During the day it became apparent that we have some form of unknown presence that delights in turning the thermostat down. 30% claims she has nothing to do with this but, I put it to you m'Lud, would you trust the word of a woman, of a certain age when sudden hot flushes are common place?

As a result of this action I was bloody freezing today and, after resetting the thermostat to a more civilised 20 degrees C, I also lit a fire in the study and shut the door. I am guessing that I will need to set up camera traps to identify the mysterious being that is turning the bloody heating down. I am currently offering the following odds on what these traps will capture:-

500/1        A stranded Andorian*
1000/1      TP **
800/1        Tyson, Marauder or Whiffler ***
75/1            a Poltergeist
50/1           a crazed, nut job environmentalist that thinks
                    20 degrees C is killing the planet
1/2             30%

On a slightly saner plane, the postman delivered my water pump grease this morning, so I was able to spend a happy hour packing the Enfield's headstock bearings with grease and reassembling the bike's triple tree.
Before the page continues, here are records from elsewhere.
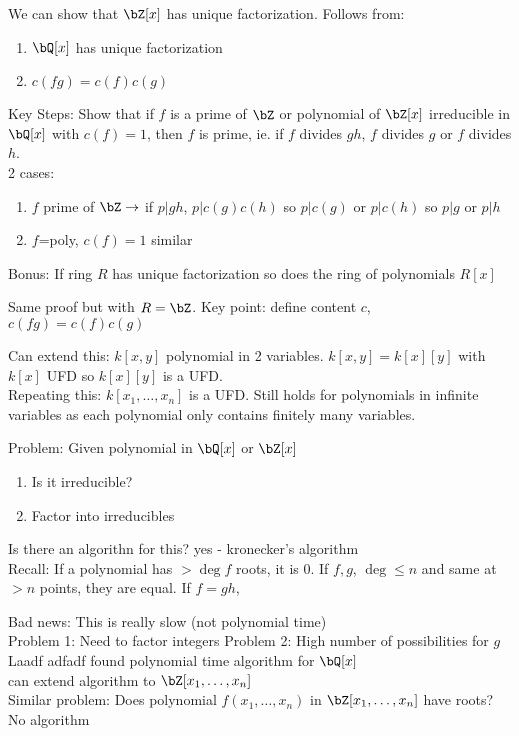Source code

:  \noindent
 We can show that $\bZ[x]$ has unique factorization. Follows from: 
 \begin{enumerate}
    \item $\bQ[x]$ has unique factorization 
    \item $c(fg)=c(f)c(g)$ 
 \end{enumerate}
Key Steps: Show that if $f$ is a prime of $\bZ$ or polynomial of $\bZ[x]$ irreducible in $\bQ[x]$ with $c(f)=1$, then $f$ is prime, ie. if $f$ divides $gh$, $f$ divides $g$ or $f$ divides $h$. \\
2 cases: 
\begin{enumerate}
    \item $f$ prime of $\bZ \to$ if $p|gh$, $p|c(g)c(h)$ so $p|c(g)$ or $p|c(h)$ so $p|g$ or $p|h$ 
    \item $f$=poly, $c(f)=1$ similar 
\end{enumerate}

\noindent
Bonus: If ring $R$ has unique factorization so does the ring of polynomials $R[x]$ 

\begin{pf}
    Same proof but with $R = \bZ$. Key point: define content $c$, $c(fg) = c(f)c(g)$ 
\end{pf}    

\noindent
Can extend this: $k[x,y]$ polynomial in 2 variables. $k[x,y] = k[x][y]$ with $k[x]$ UFD so $k[x][y]$ is a UFD. \\
Repeating this: $k[x_1, \ldots, x_n]$ is a UFD. Still holds for polynomials in infinite variables as each polynomial only contains finitely many variables. 

\noindent
Problem: Given polynomial in $\bQ[x]$ or $\bZ[x]$ 
\begin{enumerate}
    \item Is it irreducible? 
    \item Factor into irreducibles 
\end{enumerate}
Is there an algorithn for this? yes - kronecker's algorithm \\
Recall: If a polynomial has $> \deg f$ roots, it is 0. If $f,g$, $\deg \le n$ and same at $>n$ points, they are equal. If $f=gh$, 

Bad news: This is really slow (not polynomial time) \\
Problem 1: Need to factor integers 
Problem 2: High number of possibilities for $g$ \\
Laadf adfadf found polynomial time algorithm for $\bQ[x]$ \\
can extend algorithm to $\bZ[x_1, \ldots, x_n]$ \\
Similar problem: Does polynomial $f(x_1, \ldots, x_n)$ in $\bZ[x_1, \ldots, x_n]$ have roots? No algorithm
Further re-assembly was not possible as it was puppy training this evening so 30% and I took Whiffler to arse about with his mates! There are moments of obedience but they are very brief. He just wants to play with all of his classmates … talk about the very definition of frustration.
* one for the Trekkies
** Quote: " do I know where the what-a-stat is?"
*** They like it toasty

Sunday, 8 February 2015

This year's big project

The main event of the morning was a visit from a builder to discuss our plans for a retaining wall and remodelled steps up to the front door. He arrived on time, didn't seem phased by our requirements, seemed to ask the right questions and left with a request for an electronic copy of the plans and a semi-commitment to get something over to us towards the end of the week.

Our first impression was that he was very young but had a maturity beyond his years. I became aware of him when he did some similar work at a house down in the village so we already know that he is reliable and capable. I guess we just need to see what his quote looks like.

I used what was left of the morning to get a few coats of paint on the gaiter clips that I de-rusted and primed yesterday. Lunch followed and then I headed out around the Three Miler with the dogs.
Upon my return I settled with the Enfield's left fork leg in my lap and a Dremel in my right hand …

… When I bought these nearly new forks I was advised that there was an issue with the brake caliper mount and that some tweaking might be necessary. The recent assembly of the bike's front end showed that the inner face of the caliper did indeed sit too close to the brake disk and as a result the mounting lugs on the fork leg need to be ground back a couple of millimetres. 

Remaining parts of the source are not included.